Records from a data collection
<<<<

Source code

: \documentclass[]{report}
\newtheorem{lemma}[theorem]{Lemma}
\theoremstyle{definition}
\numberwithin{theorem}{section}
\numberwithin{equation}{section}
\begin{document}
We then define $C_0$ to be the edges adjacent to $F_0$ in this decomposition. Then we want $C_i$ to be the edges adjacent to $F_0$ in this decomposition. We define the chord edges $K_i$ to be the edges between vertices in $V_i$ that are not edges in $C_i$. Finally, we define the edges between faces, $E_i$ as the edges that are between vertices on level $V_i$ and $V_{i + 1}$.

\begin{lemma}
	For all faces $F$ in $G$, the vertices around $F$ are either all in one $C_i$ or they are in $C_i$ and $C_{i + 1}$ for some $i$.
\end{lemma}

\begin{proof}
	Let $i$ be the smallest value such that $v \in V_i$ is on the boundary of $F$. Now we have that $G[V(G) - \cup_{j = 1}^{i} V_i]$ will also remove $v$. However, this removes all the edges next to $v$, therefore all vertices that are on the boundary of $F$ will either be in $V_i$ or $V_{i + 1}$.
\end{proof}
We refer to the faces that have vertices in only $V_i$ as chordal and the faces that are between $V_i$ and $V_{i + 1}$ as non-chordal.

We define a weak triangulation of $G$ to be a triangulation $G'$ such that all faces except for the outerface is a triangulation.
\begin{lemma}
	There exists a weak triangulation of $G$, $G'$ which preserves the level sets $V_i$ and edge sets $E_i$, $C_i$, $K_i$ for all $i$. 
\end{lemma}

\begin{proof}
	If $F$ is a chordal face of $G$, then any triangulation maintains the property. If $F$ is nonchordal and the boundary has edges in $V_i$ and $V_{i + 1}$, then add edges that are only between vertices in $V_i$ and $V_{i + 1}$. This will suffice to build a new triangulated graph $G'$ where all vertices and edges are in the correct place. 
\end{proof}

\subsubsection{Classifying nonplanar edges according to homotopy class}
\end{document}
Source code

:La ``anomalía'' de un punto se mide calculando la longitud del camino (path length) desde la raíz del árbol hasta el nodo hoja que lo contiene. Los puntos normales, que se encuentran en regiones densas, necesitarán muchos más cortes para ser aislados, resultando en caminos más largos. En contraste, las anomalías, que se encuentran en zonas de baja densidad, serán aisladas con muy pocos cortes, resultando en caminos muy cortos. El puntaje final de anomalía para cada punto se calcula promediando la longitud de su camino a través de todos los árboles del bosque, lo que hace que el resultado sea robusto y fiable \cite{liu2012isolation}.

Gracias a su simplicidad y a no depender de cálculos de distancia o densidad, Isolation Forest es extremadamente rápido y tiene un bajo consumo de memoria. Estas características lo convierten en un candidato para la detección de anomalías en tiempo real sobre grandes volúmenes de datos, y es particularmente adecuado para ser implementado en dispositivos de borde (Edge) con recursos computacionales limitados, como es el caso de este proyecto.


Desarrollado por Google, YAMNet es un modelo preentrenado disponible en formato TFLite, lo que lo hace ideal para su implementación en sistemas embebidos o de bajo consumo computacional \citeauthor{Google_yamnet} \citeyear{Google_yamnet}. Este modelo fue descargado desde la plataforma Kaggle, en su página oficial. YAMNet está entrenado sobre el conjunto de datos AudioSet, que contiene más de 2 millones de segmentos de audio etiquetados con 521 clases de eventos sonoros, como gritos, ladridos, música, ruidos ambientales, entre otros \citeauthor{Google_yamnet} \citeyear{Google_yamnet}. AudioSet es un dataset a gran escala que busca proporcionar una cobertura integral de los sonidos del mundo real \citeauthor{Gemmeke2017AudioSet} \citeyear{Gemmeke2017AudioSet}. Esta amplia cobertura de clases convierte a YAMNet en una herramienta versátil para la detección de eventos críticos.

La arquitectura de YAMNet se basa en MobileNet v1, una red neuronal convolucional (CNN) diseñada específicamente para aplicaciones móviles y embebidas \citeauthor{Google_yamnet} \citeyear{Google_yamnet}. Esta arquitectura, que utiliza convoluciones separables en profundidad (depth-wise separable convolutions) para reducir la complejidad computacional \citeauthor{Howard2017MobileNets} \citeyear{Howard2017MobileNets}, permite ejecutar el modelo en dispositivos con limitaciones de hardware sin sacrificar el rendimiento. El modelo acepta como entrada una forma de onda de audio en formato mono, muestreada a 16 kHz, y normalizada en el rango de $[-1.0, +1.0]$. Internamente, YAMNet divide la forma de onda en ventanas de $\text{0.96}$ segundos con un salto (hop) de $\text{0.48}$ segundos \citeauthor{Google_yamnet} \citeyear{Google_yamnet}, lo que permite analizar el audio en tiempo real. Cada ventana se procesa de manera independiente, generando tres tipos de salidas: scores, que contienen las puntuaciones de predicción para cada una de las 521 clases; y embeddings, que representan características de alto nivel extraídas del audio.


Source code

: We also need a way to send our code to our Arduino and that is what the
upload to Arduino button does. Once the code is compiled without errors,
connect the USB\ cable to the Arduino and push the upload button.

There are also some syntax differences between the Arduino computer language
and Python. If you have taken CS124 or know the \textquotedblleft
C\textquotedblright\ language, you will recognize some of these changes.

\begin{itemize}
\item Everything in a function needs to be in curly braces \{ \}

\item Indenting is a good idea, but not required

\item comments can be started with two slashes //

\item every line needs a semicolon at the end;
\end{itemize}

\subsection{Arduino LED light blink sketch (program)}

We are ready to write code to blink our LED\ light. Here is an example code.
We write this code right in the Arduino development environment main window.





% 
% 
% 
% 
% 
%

>>>>

Lines that hold "language" are the ones to copy, so pick each out from the data.

There are also some syntax differences between the Arduino computer language
C\textquotedblright\ language, you will recognize some of these changes.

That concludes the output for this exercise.